What you need to do »
Each line from the line containing "Otrzymasz dwie wiadomości" through the last line of the entries is to be reproduced exactly as it stands.
==== Data supplied
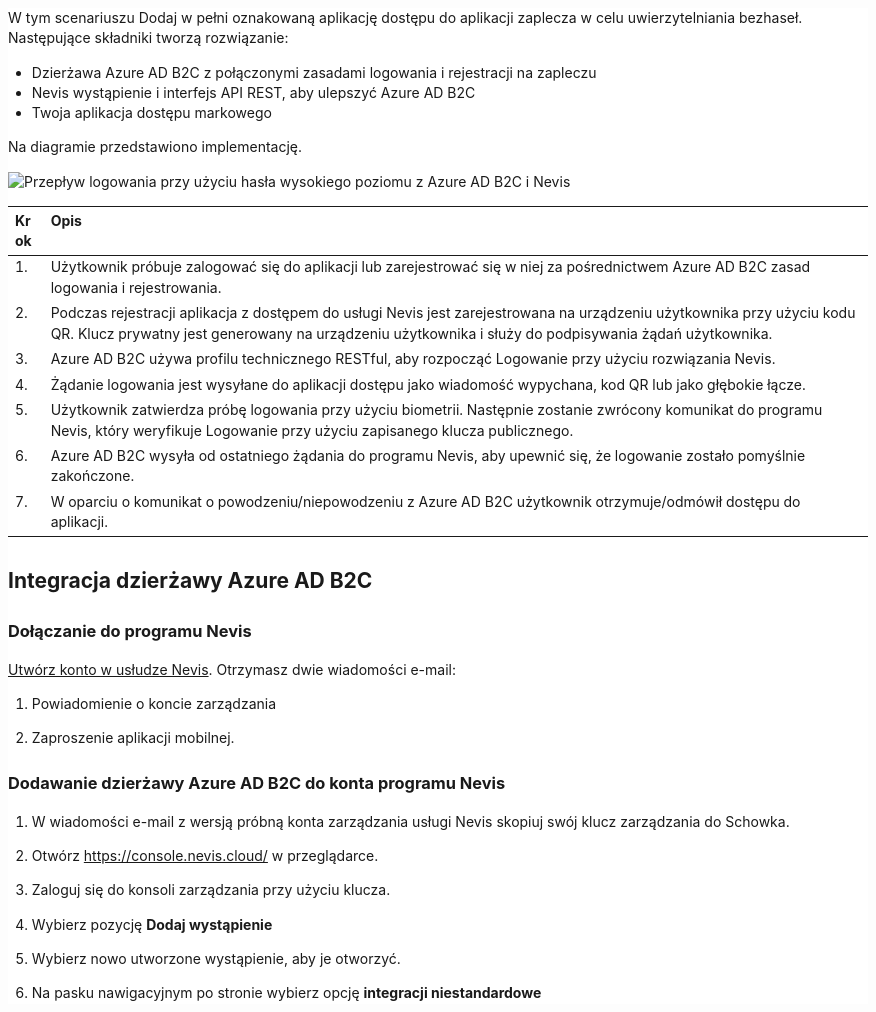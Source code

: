 W tym scenariuszu Dodaj w pełni oznakowaną aplikację dostępu do aplikacji zaplecza w celu uwierzytelniania bezhaseł. Następujące składniki tworzą rozwiązanie:

- Dzierżawa Azure AD B2C z połączonymi zasadami logowania i rejestracji na zapleczu
- Nevis wystąpienie i interfejs API REST, aby ulepszyć Azure AD B2C
- Twoja aplikacja dostępu markowego

Na diagramie przedstawiono implementację.

![Przepływ logowania przy użyciu hasła wysokiego poziomu z Azure AD B2C i Nevis](./media/partner-nevis/nevis-architecture-diagram.png)

|Krok | Opis |
|:-----| :-----------|
| 1. | Użytkownik próbuje zalogować się do aplikacji lub zarejestrować się w niej za pośrednictwem Azure AD B2C zasad logowania i rejestrowania.
| 2. | Podczas rejestracji aplikacja z dostępem do usługi Nevis jest zarejestrowana na urządzeniu użytkownika przy użyciu kodu QR. Klucz prywatny jest generowany na urządzeniu użytkownika i służy do podpisywania żądań użytkownika.
| 3. |  Azure AD B2C używa profilu technicznego RESTful, aby rozpocząć Logowanie przy użyciu rozwiązania Nevis.
| 4. | Żądanie logowania jest wysyłane do aplikacji dostępu jako wiadomość wypychana, kod QR lub jako głębokie łącze.
| 5. | Użytkownik zatwierdza próbę logowania przy użyciu biometrii. Następnie zostanie zwrócony komunikat do programu Nevis, który weryfikuje Logowanie przy użyciu zapisanego klucza publicznego.
| 6. | Azure AD B2C wysyła od ostatniego żądania do programu Nevis, aby upewnić się, że logowanie zostało pomyślnie zakończone.
| 7. |W oparciu o komunikat o powodzeniu/niepowodzeniu z Azure AD B2C użytkownik otrzymuje/odmówił dostępu do aplikacji.

## <a name="integrate-your-azure-ad-b2c-tenant"></a>Integracja dzierżawy Azure AD B2C

### <a name="onboard-to-nevis"></a>Dołączanie do programu Nevis 

[Utwórz konto w usłudze Nevis](https://www.nevis-security.com/aadb2c/).
Otrzymasz dwie wiadomości e-mail:

1. Powiadomienie o koncie zarządzania

2. Zaproszenie aplikacji mobilnej.

### <a name="add-your-azure-ad-b2c-tenant-to-your-nevis-account"></a>Dodawanie dzierżawy Azure AD B2C do konta programu Nevis

1. W wiadomości e-mail z wersją próbną konta zarządzania usługi Nevis skopiuj swój klucz zarządzania do Schowka.

2. Otwórz https://console.nevis.cloud/ w przeglądarce.

3. Zaloguj się do konsoli zarządzania przy użyciu klucza.

4. Wybierz pozycję **Dodaj wystąpienie**

5. Wybierz nowo utworzone wystąpienie, aby je otworzyć.

6. Na pasku nawigacyjnym po stronie wybierz opcję **integracji niestandardowe**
========
Exercise solution »
Otrzymasz dwie wiadomości e-mail:

1. Powiadomienie o koncie zarządzania

2. Zaproszenie aplikacji mobilnej.

### <a name="add-your-azure-ad-b2c-tenant-to-your-nevis-account"></a>Dodawanie dzierżawy Azure AD B2C do konta programu Nevis

1. W wiadomości e-mail z wersją próbną konta zarządzania usługi Nevis skopiuj swój klucz zarządzania do Schowka.

2. Otwórz https://console.nevis.cloud/ w przeglądarce.

3. Zaloguj się do konsoli zarządzania przy użyciu klucza.

4. Wybierz pozycję **Dodaj wystąpienie**

5. Wybierz nowo utworzone wystąpienie, aby je otworzyć.

6. Na pasku nawigacyjnym po stronie wybierz opcję **integracji niestandardowe**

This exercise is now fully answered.